Only an exact copy of the listing below will do.

==============================

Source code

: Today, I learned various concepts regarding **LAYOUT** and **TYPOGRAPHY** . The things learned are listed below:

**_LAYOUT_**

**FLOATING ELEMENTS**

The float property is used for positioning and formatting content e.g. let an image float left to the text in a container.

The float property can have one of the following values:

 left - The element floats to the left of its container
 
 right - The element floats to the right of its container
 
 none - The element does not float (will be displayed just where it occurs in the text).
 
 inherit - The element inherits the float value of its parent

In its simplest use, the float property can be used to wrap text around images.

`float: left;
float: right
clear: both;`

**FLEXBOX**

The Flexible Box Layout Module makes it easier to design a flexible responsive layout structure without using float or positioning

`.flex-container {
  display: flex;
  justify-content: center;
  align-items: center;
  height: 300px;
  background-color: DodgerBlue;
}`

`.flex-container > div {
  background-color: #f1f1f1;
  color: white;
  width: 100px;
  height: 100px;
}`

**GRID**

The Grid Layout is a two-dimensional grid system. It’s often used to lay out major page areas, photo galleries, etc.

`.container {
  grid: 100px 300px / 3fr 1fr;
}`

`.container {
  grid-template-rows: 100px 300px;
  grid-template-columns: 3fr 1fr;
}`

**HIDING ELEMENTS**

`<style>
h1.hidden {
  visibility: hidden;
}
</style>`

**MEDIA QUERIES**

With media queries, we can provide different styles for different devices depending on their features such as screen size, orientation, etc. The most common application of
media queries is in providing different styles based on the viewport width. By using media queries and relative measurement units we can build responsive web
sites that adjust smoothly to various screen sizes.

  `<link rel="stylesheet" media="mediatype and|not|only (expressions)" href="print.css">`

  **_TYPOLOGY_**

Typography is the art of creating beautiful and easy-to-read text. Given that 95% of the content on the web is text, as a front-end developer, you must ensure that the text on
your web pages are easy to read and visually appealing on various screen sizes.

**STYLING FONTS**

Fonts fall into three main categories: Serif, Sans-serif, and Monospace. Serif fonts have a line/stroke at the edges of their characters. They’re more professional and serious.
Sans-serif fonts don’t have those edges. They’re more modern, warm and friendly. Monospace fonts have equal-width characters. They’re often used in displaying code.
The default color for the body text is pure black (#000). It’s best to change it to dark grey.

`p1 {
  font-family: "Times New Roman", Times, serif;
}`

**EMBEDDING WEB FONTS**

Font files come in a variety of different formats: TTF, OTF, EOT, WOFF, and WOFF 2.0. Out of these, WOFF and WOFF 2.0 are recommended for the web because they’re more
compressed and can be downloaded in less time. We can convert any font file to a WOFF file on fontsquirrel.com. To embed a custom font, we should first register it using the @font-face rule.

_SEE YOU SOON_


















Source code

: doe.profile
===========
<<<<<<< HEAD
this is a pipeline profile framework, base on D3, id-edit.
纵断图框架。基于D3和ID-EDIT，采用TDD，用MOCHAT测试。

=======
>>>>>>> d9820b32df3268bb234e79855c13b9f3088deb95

==============================

● Response to the task:
Source code

: Today, I learned various concepts regarding **LAYOUT** and **TYPOGRAPHY** . The things learned are listed below:

**_LAYOUT_**

**FLOATING ELEMENTS**

The float property is used for positioning and formatting content e.g. let an image float left to the text in a container.

The float property can have one of the following values:

 left - The element floats to the left of its container
 
 right - The element floats to the right of its container
 
 none - The element does not float (will be displayed just where it occurs in the text).
 
 inherit - The element inherits the float value of its parent

In its simplest use, the float property can be used to wrap text around images.

`float: left;
float: right
clear: both;`

**FLEXBOX**

The Flexible Box Layout Module makes it easier to design a flexible responsive layout structure without using float or positioning

`.flex-container {
  display: flex;
  justify-content: center;
  align-items: center;
  height: 300px;
  background-color: DodgerBlue;
}`

`.flex-container > div {
  background-color: #f1f1f1;
  color: white;
  width: 100px;
  height: 100px;
}`

**GRID**

The Grid Layout is a two-dimensional grid system. It’s often used to lay out major page areas, photo galleries, etc.

`.container {
  grid: 100px 300px / 3fr 1fr;
}`

`.container {
  grid-template-rows: 100px 300px;
  grid-template-columns: 3fr 1fr;
}`

**HIDING ELEMENTS**

`<style>
h1.hidden {
  visibility: hidden;
}
</style>`

**MEDIA QUERIES**

With media queries, we can provide different styles for different devices depending on their features such as screen size, orientation, etc. The most common application of
media queries is in providing different styles based on the viewport width. By using media queries and relative measurement units we can build responsive web
sites that adjust smoothly to various screen sizes.

  `<link rel="stylesheet" media="mediatype and|not|only (expressions)" href="print.css">`

  **_TYPOLOGY_**

Typography is the art of creating beautiful and easy-to-read text. Given that 95% of the content on the web is text, as a front-end developer, you must ensure that the text on
your web pages are easy to read and visually appealing on various screen sizes.

**STYLING FONTS**

Fonts fall into three main categories: Serif, Sans-serif, and Monospace. Serif fonts have a line/stroke at the edges of their characters. They’re more professional and serious.
Sans-serif fonts don’t have those edges. They’re more modern, warm and friendly. Monospace fonts have equal-width characters. They’re often used in displaying code.
The default color for the body text is pure black (#000). It’s best to change it to dark grey.

`p1 {
  font-family: "Times New Roman", Times, serif;
}`

**EMBEDDING WEB FONTS**

Font files come in a variety of different formats: TTF, OTF, EOT, WOFF, and WOFF 2.0. Out of these, WOFF and WOFF 2.0 are recommended for the web because they’re more
compressed and can be downloaded in less time. We can convert any font file to a WOFF file on fontsquirrel.com. To embed a custom font, we should first register it using the @font-face rule.

_SEE YOU SOON_


















Source code

: doe.profile
===========
<<<<<<< HEAD
this is a pipeline profile framework, base on D3, id-edit.
纵断图框架。基于D3和ID-EDIT，采用TDD，用MOCHAT测试。

=======
>>>>>>> d9820b32df3268bb234e79855c13b9f3088deb95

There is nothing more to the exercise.